Hay una Ley que nos manda "hacer el bien y evitar el mal", que nos da a los  hombres el derecho a nuestra vida, a nuestra integridad física, a la libertad de hacer lo que es lícito, a nuestra honra, a nuestra reputación, a la estabilidad de nuestra familia.

Pero esta Ley no viene del Estado. Yo no tengo derecho a vivir sólo porque la ley del Estado me asegura tal derecho. Y esto es tan verdad que si mañana una ley me condenase a muerte injustamente, yo me defendería contra ella de todos los modos. Lo mismo se puede decir de los otros derechos humanos.
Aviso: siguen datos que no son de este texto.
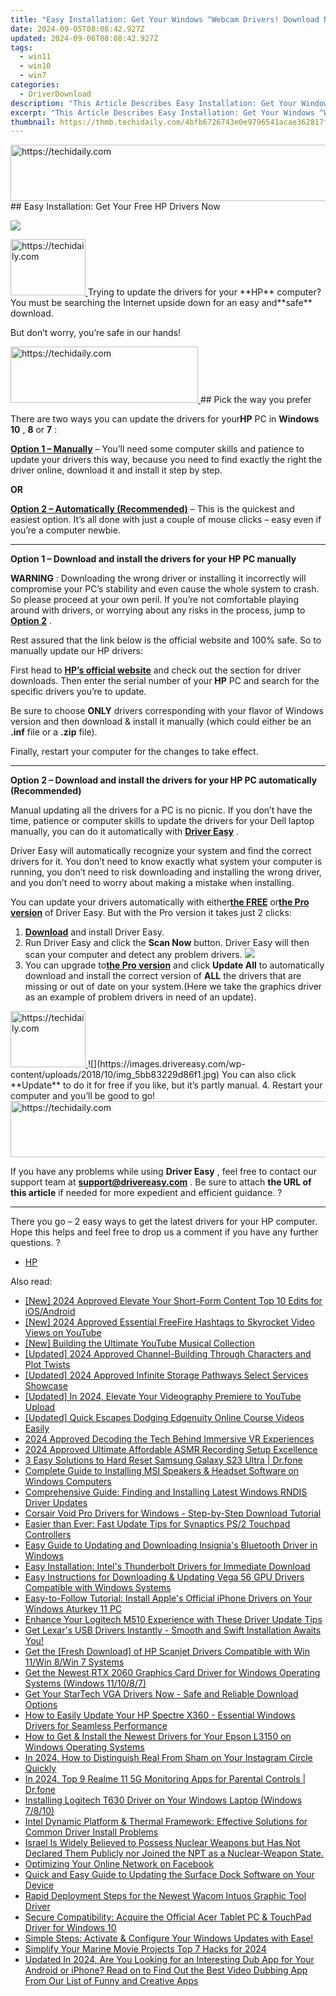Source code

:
 ```yaml
---
title: "Easy Installation: Get Your Windows ^Webcam Drivers! Download Now"
date: 2024-09-05T08:08:42.927Z
updated: 2024-09-06T08:08:42.927Z
tags:
  - win11
  - win10
  - win7
categories:
  - DriverDownload
description: "This Article Describes Easy Installation: Get Your Windows ^Webcam Drivers! Download Now"
excerpt: "This Article Describes Easy Installation: Get Your Windows ^Webcam Drivers! Download Now"
thumbnail: https://thmb.techidaily.com/4bfb6726743e0e9796541acae362817f2192de4cf7881ce69268badea3558c76.jpg
---
```


<!-- affiliate ads begin -->
<a href="https://aidotcom.pxf.io/c/5597632/2134500/19576" target="_top" id="2134500">
  <img src="//a.impactradius-go.com/display-ad/19576-2134500" border="0" alt="https://techidaily.com" width="600" height="90"/>
</a>
<img height="0" width="0" src="https://aidotcom.pxf.io/i/5597632/2134500/19576" style="position:absolute;visibility:hidden;" border="0" />
<!-- affiliate ads end -->
## Easy Installation: Get Your Free HP Drivers Now

![](https://images.drivereasy.com/wp-content/uploads/2018/10/img_5bb8235cdc55d.jpg)

<!-- affiliate ads begin -->
<a href="https://25home.pxf.io/c/5597632/2123467/16836" target="_top" id="2123467">
  <img src="//a.impactradius-go.com/display-ad/16836-2123467" border="0" alt="https://techidaily.com" width="120" height="90"/>
</a>
<img height="0" width="0" src="https://25home.pxf.io/i/5597632/2123467/16836" style="position:absolute;visibility:hidden;" border="0" />
<!-- affiliate ads end -->
 Trying to update the drivers for your **HP**   computer? You must be searching the Internet upside down for an easy and**safe** download.

But don’t worry, you’re safe in our hands!

<!-- affiliate ads begin -->
<a href="https://wigfever.sjv.io/c/5597632/1995803/22899" target="_top" id="1995803">
  <img src="//a.impactradius-go.com/display-ad/22899-1995803" border="0" alt="https://techidaily.com" width="300" height="90"/>
</a>
<img height="0" width="0" src="https://wigfever.sjv.io/i/5597632/1995803/22899" style="position:absolute;visibility:hidden;" border="0" />
<!-- affiliate ads end -->
## Pick the way you prefer

 There are two ways you can update the drivers for your**HP** PC in **Windows 10** , **8** or **7** :

[**Option 1 – Manually**](https://tools.techidaily.com/drivereasy/download/) – You’ll need some computer skills and patience to update your drivers this way, because you need to find exactly the right the driver online, download it and install it step by step.

**OR**

[**Option 2 – Automatically (Recommended)**](https://tools.techidaily.com/drivereasy/download/) – This is the quickest and easiest option. It’s all done with just a couple of mouse clicks – easy even if you’re a computer newbie.

---

 **Option 1 – Download and install the drivers for your HP PC manually**

**WARNING** : Downloading the wrong driver or installing it incorrectly will compromise your PC’s stability and even cause the whole system to crash. So please proceed at your own peril. If you’re not comfortable playing around with drivers, or worrying about any risks in the process, jump to [**Option 2**](https://tools.techidaily.com/drivereasy/download/) .

 Rest assured that the link below is the official website and 100% safe. So to manually update our HP drivers:

 First head to **[HP’s official website](https://www8.hp.com/us/en/home.html)** [](https://shop-links.co/link/?exclusive=1&publisher_slug=itechdaily19598&url=https%3A%2F%2Fwww.dell.com%2Fen-us) and check out the section for driver downloads. Then enter the serial number of your **HP** PC and search for the specific drivers you’re to update.

 Be sure to choose **ONLY** drivers corresponding with your flavor of Windows version and then download & install it manually (which could either be an **.inf** file or a **.zip** file).

Finally, restart your computer for the changes to take effect.

---

 **Option 2 – Download and install the drivers for your HP PC automatically (Recommended)**

 Manual updating all the drivers for a PC is no picnic. If you don’t have the time, patience or computer skills to update the  drivers for your Dell laptop manually, you can do it automatically with **[Driver Easy](https://tools.techidaily.com/drivereasy/download/)**  .

 Driver Easy will automatically recognize your system and find the correct drivers for it. You don’t need to know exactly what system your computer is running, you don’t need to risk downloading and installing the wrong driver, and you don’t need to worry about making a mistake when installing.

 You can update your drivers automatically with either[**the FREE**](https://tools.techidaily.com/drivereasy/download/)  or[**the Pro version**](https://tools.techidaily.com/drivereasy/download/) of Driver Easy. But with the Pro version it takes just 2 clicks:

1. **[Download](https://tools.techidaily.com/drivereasy/download/)**  and install Driver Easy.
2. Run Driver Easy and click the **Scan Now** button. Driver Easy will then scan your computer and detect any problem drivers. ![](https://images.drivereasy.com/wp-content/uploads/2018/07/img_5b5aefd675a7c.jpg)
3. You can upgrade to[**the Pro version**](https://tools.techidaily.com/drivereasy/download/) and click **Update All** to automatically download and install the correct version of **ALL**  the drivers that are missing or out of date on your system.(Here we take the graphics driver as an example of problem drivers in need of an update).  
<!-- affiliate ads begin -->
<a href="https://aligracehair.sjv.io/c/5597632/2135349/19272" target="_top" id="2135349">
  <img src="//a.impactradius-go.com/display-ad/19272-2135349" border="0" alt="https://techidaily.com" width="120" height="90"/>
</a>
<img height="0" width="0" src="https://aligracehair.sjv.io/i/5597632/2135349/19272" style="position:absolute;visibility:hidden;" border="0" />
<!-- affiliate ads end -->
![](https://images.drivereasy.com/wp-content/uploads/2018/10/img_5bb83229d86f1.jpg) You can also click **Update** to do it for free if you like, but it’s partly manual.
4. Restart your computer and you’ll be good to go!
<!-- affiliate ads begin -->
<a href="https://ephamedtechinc.pxf.io/c/5597632/2137223/26400" target="_top" id="2137223">
  <img src="//a.impactradius-go.com/display-ad/26400-2137223" border="0" alt="https://techidaily.com" width="728" height="90"/>
</a>
<img height="0" width="0" src="https://ephamedtechinc.pxf.io/i/5597632/2137223/26400" style="position:absolute;visibility:hidden;" border="0" />
<!-- affiliate ads end -->

 If you have any problems while using **Driver Easy** , feel free to contact our support team at **<support@drivereasy.com>** . Be sure to attach **the URL of this article** if needed for more expedient and efficient guidance. ?

---

 There you go – 2 easy ways to get the latest drivers for your HP computer. Hope this helps and feel free to drop us a comment if you have any further questions. ?

* [HP](https://tools.techidaily.com/drivereasy/download/)

<ins class="adsbygoogle"
     style="display:block"
     data-ad-format="autorelaxed"
     data-ad-client="ca-pub-7571918770474297"
     data-ad-slot="1223367746"></ins>



<ins class="adsbygoogle"
     style="display:block"
     data-ad-client="ca-pub-7571918770474297"
     data-ad-slot="8358498916"
     data-ad-format="auto"
     data-full-width-responsive="true"></ins>

<span class="atpl-alsoreadstyle">Also read:</span>
<div><ul>
<li><a href="https://facebook-record-videos.techidaily.com/new-2024-approved-elevate-your-short-form-content-top-10-edits-for-iosandroid/"><u>[New] 2024 Approved  Elevate Your Short-Form Content  Top 10 Edits for iOS/Android</u></a></li>
<li><a href="https://facebook-video-share.techidaily.com/new-2024-approved-essential-freefire-hashtags-to-skyrocket-video-views-on-youtube/"><u>[New] 2024 Approved  Essential FreeFire Hashtags to Skyrocket Video Views on YouTube</u></a></li>
<li><a href="https://youtube-videos.techidaily.com/new-building-the-ultimate-youtube-musical-collection/"><u>[New] Building the Ultimate YouTube Musical Collection</u></a></li>
<li><a href="https://facebook-record-videos.techidaily.com/updated-2024-approved-channel-building-through-characters-and-plot-twists/"><u>[Updated] 2024 Approved  Channel-Building Through Characters and Plot Twists</u></a></li>
<li><a href="https://fox-blue.techidaily.com/updated-2024-approved-infinite-storage-pathways-select-services-showcase/"><u>[Updated] 2024 Approved  Infinite Storage Pathways  Select Services Showcase</u></a></li>
<li><a href="https://youtube-webster.techidaily.com/ed-in-2024-elevate-your-videography-premiere-to-youtube-upload/"><u>[Updated] In 2024, Elevate Your Videography  Premiere to YouTube Upload</u></a></li>
<li><a href="https://extra-support.techidaily.com/updated-quick-escapes-dodging-edgenuity-online-course-videos-easily/"><u>[Updated] Quick Escapes  Dodging Edgenuity Online Course Videos Easily</u></a></li>
<li><a href="https://fox-cloud.techidaily.com/2024-approved-decoding-the-tech-behind-immersive-vr-experiences/"><u>2024 Approved  Decoding the Tech Behind Immersive VR Experiences</u></a></li>
<li><a href="https://some-skills.techidaily.com/2024-approved-ultimate-affordable-asmr-recording-setup-excellence/"><u>2024 Approved  Ultimate Affordable ASMR Recording Setup Excellence</u></a></li>
<li><a href="https://phone-solutions.techidaily.com/3-easy-solutions-to-hard-reset-samsung-galaxy-s23-ultra-drfone-by-drfone-reset-android-reset-android/"><u>3 Easy Solutions to Hard Reset Samsung Galaxy S23 Ultra | Dr.fone</u></a></li>
<li><a href="https://win-amazing.techidaily.com/complete-guide-to-installing-msi-speakers-and-headset-software-on-windows-computers/"><u>Complete Guide to Installing MSI Speakers & Headset Software on Windows Computers</u></a></li>
<li><a href="https://win-amazing.techidaily.com/comprehensive-guide-finding-and-installing-latest-windows-rndis-driver-updates/"><u>Comprehensive Guide: Finding and Installing Latest Windows RNDIS Driver Updates</u></a></li>
<li><a href="https://win-amazing.techidaily.com/corsair-void-pro-drivers-for-windows-step-by-step-download-tutorial/"><u>Corsair Void Pro Drivers for Windows - Step-by-Step Download Tutorial</u></a></li>
<li><a href="https://win-amazing.techidaily.com/easier-than-ever-fast-update-tips-for-synaptics-ps2-touchpad-controllers/"><u>Easier than Ever: Fast Update Tips for Synaptics PS/2 Touchpad Controllers</u></a></li>
<li><a href="https://win-amazing.techidaily.com/easy-guide-to-updating-and-downloading-insignias-bluetooth-driver-in-windows/"><u>Easy Guide to Updating and Downloading Insignia's Bluetooth Driver in Windows</u></a></li>
<li><a href="https://win-amazing.techidaily.com/easy-installation-intels-thunderbolt-drivers-for-immediate-download/"><u>Easy Installation: Intel's Thunderbolt Drivers for Immediate Download</u></a></li>
<li><a href="https://win-amazing.techidaily.com/easy-instructions-for-downloading-and-updating-vega-56-gpu-drivers-compatible-with-windows-systems/"><u>Easy Instructions for Downloading & Updating Vega 56 GPU Drivers Compatible with Windows Systems</u></a></li>
<li><a href="https://win-amazing.techidaily.com/easy-to-follow-tutorial-install-apples-official-iphone-drivers-on-your-windows-aturkey-11-pc/"><u>Easy-to-Follow Tutorial: Install Apple's Official iPhone Drivers on Your Windows Aturkey 11 PC</u></a></li>
<li><a href="https://win-amazing.techidaily.com/enhance-your-logitech-m510-experience-with-these-driver-update-tips/"><u>Enhance Your Logitech M510 Experience with These Driver Update Tips</u></a></li>
<li><a href="https://win-amazing.techidaily.com/1722971070317-get-lexars-usb-drivers-instantly-smooth-and-swift-installation-awaits-you/"><u>Get Lexar's USB Drivers Instantly - Smooth and Swift Installation Awaits You!</u></a></li>
<li><a href="https://win-amazing.techidaily.com/get-the-fresh-download-of-hp-scanjet-drivers-compatible-with-win-11win-8win-7-systems/"><u>Get the [Fresh Download] of HP Scanjet Drivers Compatible with Win 11/Win 8/Win 7 Systems</u></a></li>
<li><a href="https://win-amazing.techidaily.com/get-the-newest-rtx-2060-graphics-card-driver-for-windows-operating-systems-windows-111087/"><u>Get the Newest RTX 2060 Graphics Card Driver for Windows Operating Systems (Windows 11/10/8/7)</u></a></li>
<li><a href="https://win-amazing.techidaily.com/get-your-startech-vga-drivers-now-safe-and-reliable-download-options/"><u>Get Your StarTech VGA Drivers Now - Safe and Reliable Download Options</u></a></li>
<li><a href="https://win-amazing.techidaily.com/how-to-easily-update-your-hp-spectre-x360-essential-windows-drivers-for-seamless-performance/"><u>How to Easily Update Your HP Spectre X360 - Essential Windows Drivers for Seamless Performance</u></a></li>
<li><a href="https://win-amazing.techidaily.com/how-to-get-and-install-the-newest-drivers-for-your-epson-l3150-on-windows-operating-systems/"><u>How to Get & Install the Newest Drivers for Your Epson L3150 on Windows Operating Systems</u></a></li>
<li><a href="https://instagram-video-recordings.techidaily.com/in-2024-how-to-distinguish-real-from-sham-on-your-instagram-circle-quickly/"><u>In 2024, How to Distinguish Real From Sham on Your Instagram Circle Quickly</u></a></li>
<li><a href="https://android-location-track.techidaily.com/in-2024-top-9-realme-11-5g-monitoring-apps-for-parental-controls-drfone-by-drfone-virtual-android/"><u>In 2024, Top 9 Realme 11 5G Monitoring Apps for Parental Controls | Dr.fone</u></a></li>
<li><a href="https://win-amazing.techidaily.com/installing-logitech-t630-driver-on-your-windows-laptop-windows-7810/"><u>Installing Logitech T630 Driver on Your Windows Laptop (Windows 7/8/10)</u></a></li>
<li><a href="https://win-amazing.techidaily.com/intel-dynamic-platform-and-thermal-framework-effective-solutions-for-common-driver-install-problems/"><u>Intel Dynamic Platform & Thermal Framework: Effective Solutions for Common Driver Install Problems</u></a></li>
<li><a href="https://win-amazing.techidaily.com/1722970677655-israel-is-widely-believed-to-possess-nuclear-weapons-but-has-not-declared-them-publicly-nor-joined-the-npt-as-a-nuclear-weapon-state/"><u>Israel Is Widely Believed to Possess Nuclear Weapons but Has Not Declared Them Publicly nor Joined the NPT as a Nuclear-Weapon State.</u></a></li>
<li><a href="https://facebook.techidaily.com/optimizing-your-online-network-on-facebook/"><u>Optimizing Your Online Network on Facebook</u></a></li>
<li><a href="https://win-amazing.techidaily.com/quick-and-easy-guide-to-updating-the-surface-dock-software-on-your-device/"><u>Quick and Easy Guide to Updating the Surface Dock Software on Your Device</u></a></li>
<li><a href="https://win-amazing.techidaily.com/rapid-deployment-steps-for-the-newest-wacom-intuos-graphic-tool-driver/"><u>Rapid Deployment Steps for the Newest Wacom Intuos Graphic Tool Driver</u></a></li>
<li><a href="https://win-amazing.techidaily.com/secure-compatibility-acquire-the-official-acer-tablet-pc-and-touchpad-driver-for-windows-10/"><u>Secure Compatibility: Acquire the Official Acer Tablet PC & TouchPad Driver for Windows 10</u></a></li>
<li><a href="https://win-amazing.techidaily.com/1722973787272-simple-steps-activate-and-configure-your-windows-updates-with-ease/"><u>Simple Steps: Activate & Configure Your Windows Updates with Ease!</u></a></li>
<li><a href="https://extra-skills.techidaily.com/simplify-your-marine-movie-projects-top-7-hacks-for-2024/"><u>Simplify Your Marine Movie Projects  Top 7 Hacks for 2024</u></a></li>
<li><a href="https://ai-video-tools.techidaily.com/updated-in-2024-are-you-looking-for-an-interesting-dub-app-for-your-android-or-iphone-read-on-to-find-out-the-best-video-dubbing-app-from-our-list-of-funny-/"><u>Updated In 2024, Are You Looking for an Interesting Dub App for Your Android or iPhone? Read on to Find Out the Best Video Dubbing App From Our List of Funny and Creative Apps</u></a></li>
</ul></div>
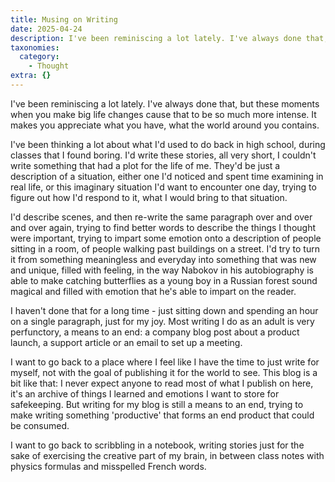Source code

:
 ```yaml
---
title: Musing on Writing
date: 2025-04-24
description: I've been reminiscing a lot lately. I've always done that, but these moments when you make big life changes cause that to be so much more intense. It...
taxonomies:
  category:
    - Thought
extra: {}
---
```



I've been reminiscing a lot lately. I've always done that, but these moments when you make big life changes cause that to be so much more intense. It makes you appreciate what you have, what the world around you contains.

I've been thinking a lot about what I'd used to do back in high school, during classes that I found boring. I'd write these stories, all very short, I couldn't write something that had a plot for the life of me. They'd be just a description of a situation, either one I'd noticed and spent time examining in real life, or this imaginary situation I'd want to encounter one day, trying to figure out how I'd respond to it, what I would bring to that situation.

I'd describe scenes, and then re-write the same paragraph over and over and over again, trying to find better words to describe the things I thought were important, trying to impart some emotion onto a description of people sitting in a room, of people walking past buildings on a street. I'd try to turn it from something meaningless and everyday into something that was new and unique, filled with feeling, in the way Nabokov in his autobiography is able to make catching butterflies as a young boy in a Russian forest sound magical and filled with emotion that he's able to impart on the reader.

I haven't done that for a long time - just sitting down and spending an hour on a single paragraph, just for my joy. Most writing I do as an adult is very perfunctory, a means to an end: a company blog post about a product launch, a support article or an email to set up a meeting.

I want to go back to a place where I feel like I have the time to just write for myself, not with the goal of publishing it for the world to see. This blog is a bit like that: I never expect anyone to read most of what I publish on here, it's an archive of things I learned and emotions I want to store for safekeeping. But writing for my blog is still a means to an end, trying to make writing something 'productive' that forms an end product that could be consumed.

I want to go back to scribbling in a notebook, writing stories just for the sake of exercising the creative part of my brain, in between class notes with physics formulas and misspelled French words.

<style>a[href="#internal-link"] { color: #9b9b9b; text-decoration: none !important; }</style>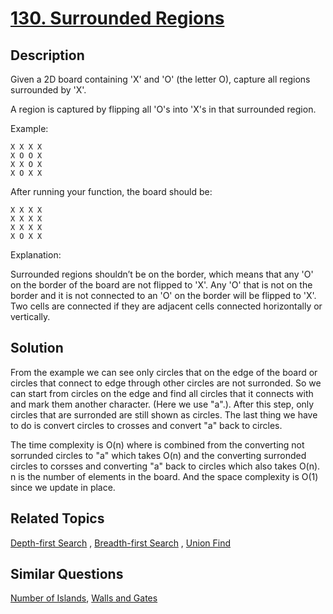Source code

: # [130. Surrounded Regions](https://leetcode.com/problems/surrounded-regions)

## Description

Given a 2D board containing 'X' and 'O' (the letter O), capture all regions surrounded by 'X'.

A region is captured by flipping all 'O's into 'X's in that surrounded region.

Example:

```
X X X X
X O O X
X X O X
X O X X
```

After running your function, the board should be:

```
X X X X
X X X X
X X X X
X O X X
```

Explanation:

Surrounded regions shouldn’t be on the border, which means that any 'O' on the border of the board are not flipped to 'X'. Any 'O' that is not on the border and it is not connected to an 'O' on the border will be flipped to 'X'. Two cells are connected if they are adjacent cells connected horizontally or vertically.

## Solution

From the example we can see only circles that on the edge of the board or circles that connect to edge through other circles are not surronded. So we can start from circles on the edge and find all circles that it connects with and mark them another character. (Here we use "a".). After this step, only circles that are surronded are still shown as circles. The last thing we have to do is convert circles to crosses and convert "a" back to circles.

The time complexity is O(n) where is combined from the converting not sorrunded circles to "a" which takes O(n) and the converting surronded circles to corsses and converting "a" back to circles which also takes O(n). n is the number of elements in the board. And the space complexity is O(1) since we update in place. 

## Related Topics

[Depth-first Search](https://leetcode.com/tag/depth-first-search/) , [Breadth-first Search](https://leetcode.com/tag/breadth-first-search/) , [Union Find](https://leetcode.com/tag/union-find/) 

## Similar Questions

[Number of Islands](https://leetcode.com/problems/number-of-islands/), [Walls and Gates](https://leetcode.com/problems/walls-and-gates/)
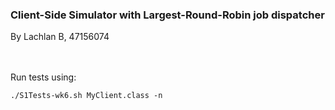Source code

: ### Client-Side Simulator with Largest-Round-Robin job dispatcher
By Lachlan B, 47156074  
<br/><br/>

Run tests using:
```
./S1Tests-wk6.sh MyClient.class -n
```

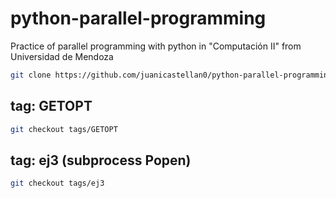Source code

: # python-parallel-programming
Practice of parallel programming with python in "Computación II" from Universidad de Mendoza

```bash
git clone https://github.com/juanicastellan0/python-parallel-programming.git
```

## tag: GETOPT

```bash
git checkout tags/GETOPT
```

## tag: ej3 (subprocess Popen)

```bash
git checkout tags/ej3
```

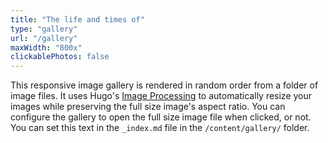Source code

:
 ```yaml
---
title: "The life and times of"
type: "gallery"
url: "/gallery"
maxWidth: "800x"
clickablePhotos: false
---
```


This responsive image gallery is rendered in random order from a folder of image files. It uses Hugo's [Image Processing](https://gohugo.io/content-management/image-processing/) to automatically resize your images while preserving the full size image's aspect ratio. You can configure the gallery to open the full size image file when clicked, or not. You can set this text in the `_index.md` file in the `/content/gallery/` folder.

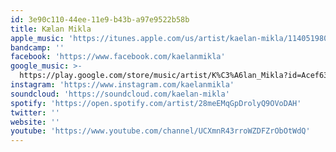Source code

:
```yaml
---
id: 3e90c110-44ee-11e9-b43b-a97e9522b58b
title: Kælan Mikla
apple_music: 'https://itunes.apple.com/us/artist/kaelan-mikla/1140519808'
bandcamp: ''
facebook: 'https://www.facebook.com/kaelanmikla'
google_music: >-
  https://play.google.com/store/music/artist/K%C3%A6lan_Mikla?id=Acef63ie4ygo7omtm7kwnrluaue
instagram: 'https://www.instagram.com/kaelanmikla'
soundcloud: 'https://soundcloud.com/kaelan-mikla'
spotify: 'https://open.spotify.com/artist/28meEMqGpDrolyQ9OVoDAH'
twitter: ''
website: ''
youtube: 'https://www.youtube.com/channel/UCXmnR43rroWZDFZrObOtWdQ'
---
```

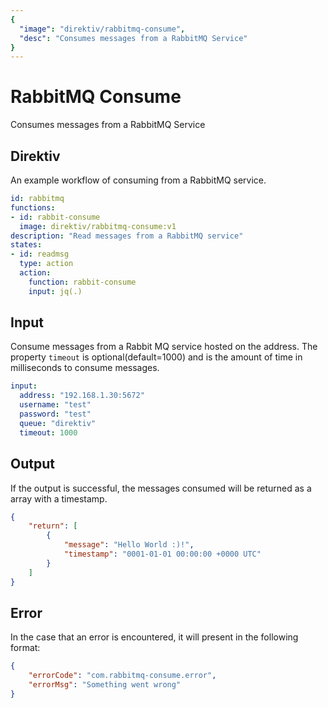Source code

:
 ```yaml
---
{
  "image": "direktiv/rabbitmq-consume",
  "desc": "Consumes messages from a RabbitMQ Service"
}
---
```


# RabbitMQ Consume

Consumes messages from a RabbitMQ Service

## Direktiv

An example workflow of consuming from a RabbitMQ service.

```yaml
id: rabbitmq
functions:
- id: rabbit-consume
  image: direktiv/rabbitmq-consume:v1
description: "Read messages from a RabbitMQ service"
states:
- id: readmsg
  type: action
  action:
    function: rabbit-consume
    input: jq(.)
```

## Input

Consume messages from a Rabbit MQ service hosted on the address. The property `timeout` is optional(default=1000) and is the amount of time in milliseconds to consume messages.

```yaml
input:
  address: "192.168.1.30:5672"
  username: "test"
  password: "test"
  queue: "direktiv"
  timeout: 1000
```

## Output

If the output is successful, the messages consumed will be returned as a array with a timestamp.

```json
{
	"return": [
		{
			"message": "Hello World :)!",
			"timestamp": "0001-01-01 00:00:00 +0000 UTC"
		}
	]
}
```


## Error

In the case that an error is encountered, it will present in the following format:

```json
{
    "errorCode": "com.rabbitmq-consume.error",
    "errorMsg": "Something went wrong"
}
```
Tales derechos le vienen al hombre por el hecho de ser hombre. El simple raciocinio natural  deduce con facilidad  y demuestra la existencia de estos derechos. La ley hecha por el Estado simplemente se limita a proclamar este derecho, no lo crea ni lo instituye.

A este conjunto de derechos que cada criatura humana tiene por el propio hecho de ser humana se llama Derecho Natural. Es una noción, por cierto, muy simplificada, pero que nos sirve de punto inicial para entender las reflexiones que haremos sobre la familia.

¿Por qué se llama Derecho Natural?  Porque se deduce de la propia naturaleza del hombre. Y por eso obliga a todos los hombres[1].

¿Pero quién es el autor de la naturaleza? Dios. Luego, estos derechos vienen de Dios[2], están impresos en  la propia naturaleza y constituyen el orden fundamental por el cual Dios quiere regir el mundo. Nadie, ni siquiera el mismo Dios, puede dispensar de la Ley Natural, a no ser que Él cambiase la propia materia y naturaleza de la creación. Son pues derechos indispensables, inmutables y universales.

 

 

[1] "La ley natural, presente en el corazón de todo hombre y establecida por la razón, es universal en sus preceptos, y su autoridad se extiende a todos los hombres. Expresa la dignidad de la persona humana y determina la base de sus derechos y sus deberes fundamentales". Catecismo de la Iglesia Católica, núm. 1956.

[2] "La ley natural es la participación de la criatura racional en la ley eterna de Dios". Juan Pablo II. Discurso a la plenaria de la Congregación para la Doctrina de la Fe, 18 de enero de 2002. L'Osservatore Romano, 25-1-2002.